[TASK STATEMENT]
Only these lines, please: the first one of the records through the one containing "的 Pages 进行托管", retyped exactly, both ends included and pictures omitted.

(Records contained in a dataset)
[Start of Attachment]

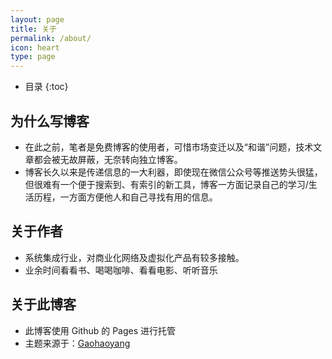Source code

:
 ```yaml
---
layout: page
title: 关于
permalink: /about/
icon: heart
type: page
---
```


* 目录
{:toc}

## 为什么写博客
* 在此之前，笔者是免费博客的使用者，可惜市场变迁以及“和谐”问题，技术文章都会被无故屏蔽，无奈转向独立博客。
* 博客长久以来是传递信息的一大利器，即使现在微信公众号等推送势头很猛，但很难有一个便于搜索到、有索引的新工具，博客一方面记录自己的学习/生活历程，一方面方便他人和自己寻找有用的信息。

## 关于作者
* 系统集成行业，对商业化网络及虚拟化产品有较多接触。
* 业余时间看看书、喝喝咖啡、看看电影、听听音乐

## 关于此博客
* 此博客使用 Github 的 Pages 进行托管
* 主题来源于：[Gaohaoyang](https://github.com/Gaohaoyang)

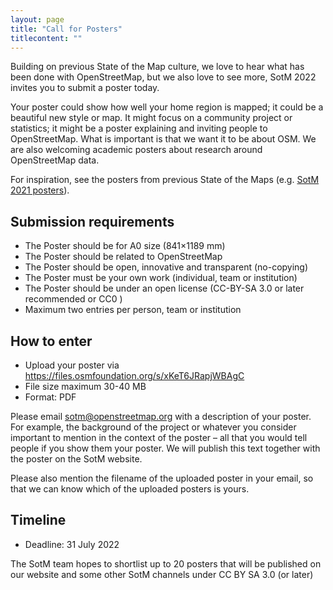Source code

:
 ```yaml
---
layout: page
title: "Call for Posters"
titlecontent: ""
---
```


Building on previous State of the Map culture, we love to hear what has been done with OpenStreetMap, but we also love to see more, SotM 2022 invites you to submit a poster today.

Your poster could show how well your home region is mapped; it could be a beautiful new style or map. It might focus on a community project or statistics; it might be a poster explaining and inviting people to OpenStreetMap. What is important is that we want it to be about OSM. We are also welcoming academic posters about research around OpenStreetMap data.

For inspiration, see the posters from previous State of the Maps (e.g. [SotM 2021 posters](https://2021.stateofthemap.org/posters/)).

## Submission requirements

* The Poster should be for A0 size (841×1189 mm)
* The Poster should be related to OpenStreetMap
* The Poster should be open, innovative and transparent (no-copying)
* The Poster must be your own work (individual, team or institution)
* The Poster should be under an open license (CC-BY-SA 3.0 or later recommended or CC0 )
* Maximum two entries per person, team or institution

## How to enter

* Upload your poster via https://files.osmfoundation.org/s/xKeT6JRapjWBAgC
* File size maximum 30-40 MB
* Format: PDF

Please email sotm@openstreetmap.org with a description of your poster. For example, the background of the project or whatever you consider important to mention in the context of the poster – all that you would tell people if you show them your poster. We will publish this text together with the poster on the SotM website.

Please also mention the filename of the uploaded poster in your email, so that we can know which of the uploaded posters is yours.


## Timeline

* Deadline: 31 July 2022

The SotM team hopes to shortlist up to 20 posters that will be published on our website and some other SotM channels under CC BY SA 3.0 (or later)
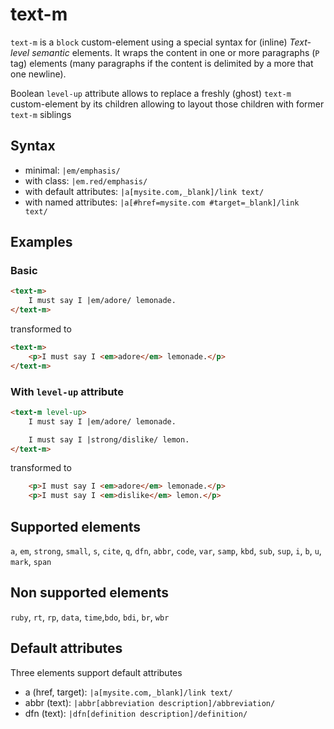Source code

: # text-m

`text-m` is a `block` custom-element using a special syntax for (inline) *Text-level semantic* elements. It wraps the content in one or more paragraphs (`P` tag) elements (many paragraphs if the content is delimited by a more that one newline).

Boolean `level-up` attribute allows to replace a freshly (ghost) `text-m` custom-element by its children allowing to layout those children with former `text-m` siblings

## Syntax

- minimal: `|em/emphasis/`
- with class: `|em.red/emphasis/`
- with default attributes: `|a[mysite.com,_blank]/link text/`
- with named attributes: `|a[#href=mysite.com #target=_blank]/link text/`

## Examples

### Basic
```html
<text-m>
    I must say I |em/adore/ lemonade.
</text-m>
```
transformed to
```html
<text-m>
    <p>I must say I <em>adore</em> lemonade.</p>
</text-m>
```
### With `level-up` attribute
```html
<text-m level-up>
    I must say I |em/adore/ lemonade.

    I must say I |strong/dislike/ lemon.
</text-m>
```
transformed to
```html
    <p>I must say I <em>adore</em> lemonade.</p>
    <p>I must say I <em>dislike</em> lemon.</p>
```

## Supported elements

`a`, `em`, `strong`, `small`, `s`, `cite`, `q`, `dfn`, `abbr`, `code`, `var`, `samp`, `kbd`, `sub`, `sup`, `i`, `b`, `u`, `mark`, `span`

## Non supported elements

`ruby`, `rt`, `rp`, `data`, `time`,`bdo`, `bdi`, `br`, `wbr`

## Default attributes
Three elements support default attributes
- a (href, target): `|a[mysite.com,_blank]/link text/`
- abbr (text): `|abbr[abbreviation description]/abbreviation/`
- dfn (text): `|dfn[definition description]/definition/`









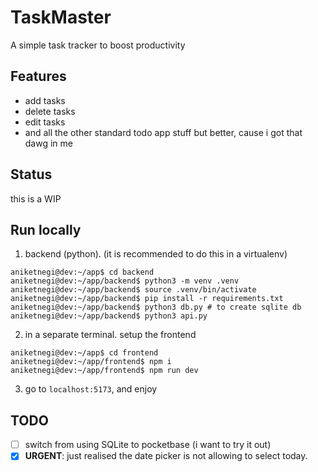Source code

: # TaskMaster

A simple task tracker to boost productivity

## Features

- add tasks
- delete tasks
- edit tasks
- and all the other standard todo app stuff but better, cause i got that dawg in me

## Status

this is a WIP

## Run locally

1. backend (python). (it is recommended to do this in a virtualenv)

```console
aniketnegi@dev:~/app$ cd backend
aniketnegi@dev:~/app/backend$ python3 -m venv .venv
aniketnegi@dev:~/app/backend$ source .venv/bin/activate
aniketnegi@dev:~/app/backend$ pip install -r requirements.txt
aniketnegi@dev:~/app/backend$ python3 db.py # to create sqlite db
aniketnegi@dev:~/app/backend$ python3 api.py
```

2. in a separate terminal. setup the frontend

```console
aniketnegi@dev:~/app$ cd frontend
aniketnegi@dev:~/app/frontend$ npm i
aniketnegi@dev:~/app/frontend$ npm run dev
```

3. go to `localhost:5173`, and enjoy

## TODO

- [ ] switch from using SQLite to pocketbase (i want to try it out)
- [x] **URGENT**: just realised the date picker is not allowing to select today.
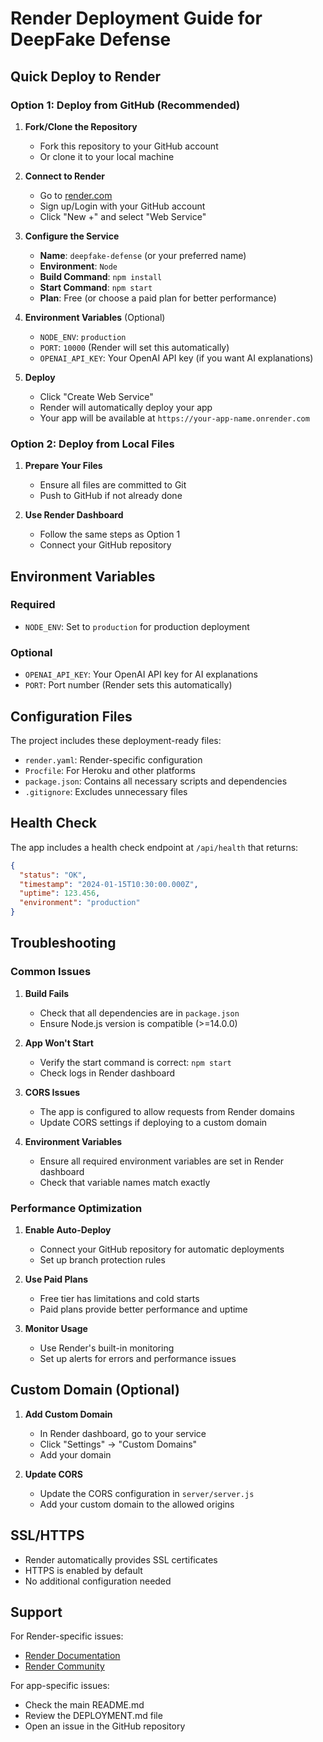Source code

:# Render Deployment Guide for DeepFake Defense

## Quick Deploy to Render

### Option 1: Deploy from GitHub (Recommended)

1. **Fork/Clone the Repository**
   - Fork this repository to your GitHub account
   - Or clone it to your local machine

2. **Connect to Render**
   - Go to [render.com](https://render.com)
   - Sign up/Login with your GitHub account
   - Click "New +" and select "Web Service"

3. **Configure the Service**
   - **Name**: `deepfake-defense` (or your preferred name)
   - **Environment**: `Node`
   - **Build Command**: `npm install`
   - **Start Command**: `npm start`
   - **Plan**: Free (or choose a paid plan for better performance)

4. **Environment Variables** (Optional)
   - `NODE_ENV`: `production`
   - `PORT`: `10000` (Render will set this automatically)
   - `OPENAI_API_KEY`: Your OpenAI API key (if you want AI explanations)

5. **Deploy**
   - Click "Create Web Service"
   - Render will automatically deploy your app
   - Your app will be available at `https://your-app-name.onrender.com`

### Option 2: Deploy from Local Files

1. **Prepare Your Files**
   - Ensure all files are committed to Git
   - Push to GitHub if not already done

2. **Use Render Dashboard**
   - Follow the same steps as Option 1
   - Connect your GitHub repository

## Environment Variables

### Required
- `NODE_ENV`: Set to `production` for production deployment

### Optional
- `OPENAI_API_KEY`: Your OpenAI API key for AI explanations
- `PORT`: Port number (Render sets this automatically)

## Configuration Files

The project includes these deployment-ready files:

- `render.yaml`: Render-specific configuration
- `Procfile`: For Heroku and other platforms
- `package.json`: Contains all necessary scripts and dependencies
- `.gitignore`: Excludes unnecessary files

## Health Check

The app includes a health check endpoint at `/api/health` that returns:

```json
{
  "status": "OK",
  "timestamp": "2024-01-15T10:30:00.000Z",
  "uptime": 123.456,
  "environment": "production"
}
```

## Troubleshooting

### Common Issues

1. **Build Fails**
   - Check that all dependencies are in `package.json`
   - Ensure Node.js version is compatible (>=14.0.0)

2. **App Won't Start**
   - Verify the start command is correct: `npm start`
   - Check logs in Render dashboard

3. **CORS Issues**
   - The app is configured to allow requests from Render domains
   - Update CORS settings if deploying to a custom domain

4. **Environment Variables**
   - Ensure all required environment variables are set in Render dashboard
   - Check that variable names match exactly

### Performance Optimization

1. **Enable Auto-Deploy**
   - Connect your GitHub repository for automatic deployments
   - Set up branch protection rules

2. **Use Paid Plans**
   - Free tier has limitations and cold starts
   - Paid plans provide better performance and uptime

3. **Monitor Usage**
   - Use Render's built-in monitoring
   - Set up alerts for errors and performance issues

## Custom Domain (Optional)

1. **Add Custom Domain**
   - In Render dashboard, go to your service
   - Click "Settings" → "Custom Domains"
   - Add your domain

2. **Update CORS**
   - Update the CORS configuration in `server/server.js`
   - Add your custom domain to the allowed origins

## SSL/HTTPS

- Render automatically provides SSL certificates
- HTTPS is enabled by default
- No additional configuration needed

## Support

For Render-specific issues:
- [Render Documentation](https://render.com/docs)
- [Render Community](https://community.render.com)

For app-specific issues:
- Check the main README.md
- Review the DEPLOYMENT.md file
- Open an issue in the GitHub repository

[End of Attachment]

[FINAL ANSWER]
Source code

:
 ```yaml
---
layout: page
title: 关于
permalink: /about/
icon: heart
type: page
---
```


* 目录
{:toc}

## 为什么写博客
* 在此之前，笔者是免费博客的使用者，可惜市场变迁以及“和谐”问题，技术文章都会被无故屏蔽，无奈转向独立博客。
* 博客长久以来是传递信息的一大利器，即使现在微信公众号等推送势头很猛，但很难有一个便于搜索到、有索引的新工具，博客一方面记录自己的学习/生活历程，一方面方便他人和自己寻找有用的信息。

## 关于作者
* 系统集成行业，对商业化网络及虚拟化产品有较多接触。
* 业余时间看看书、喝喝咖啡、看看电影、听听音乐

## 关于此博客
* 此博客使用 Github 的 Pages 进行托管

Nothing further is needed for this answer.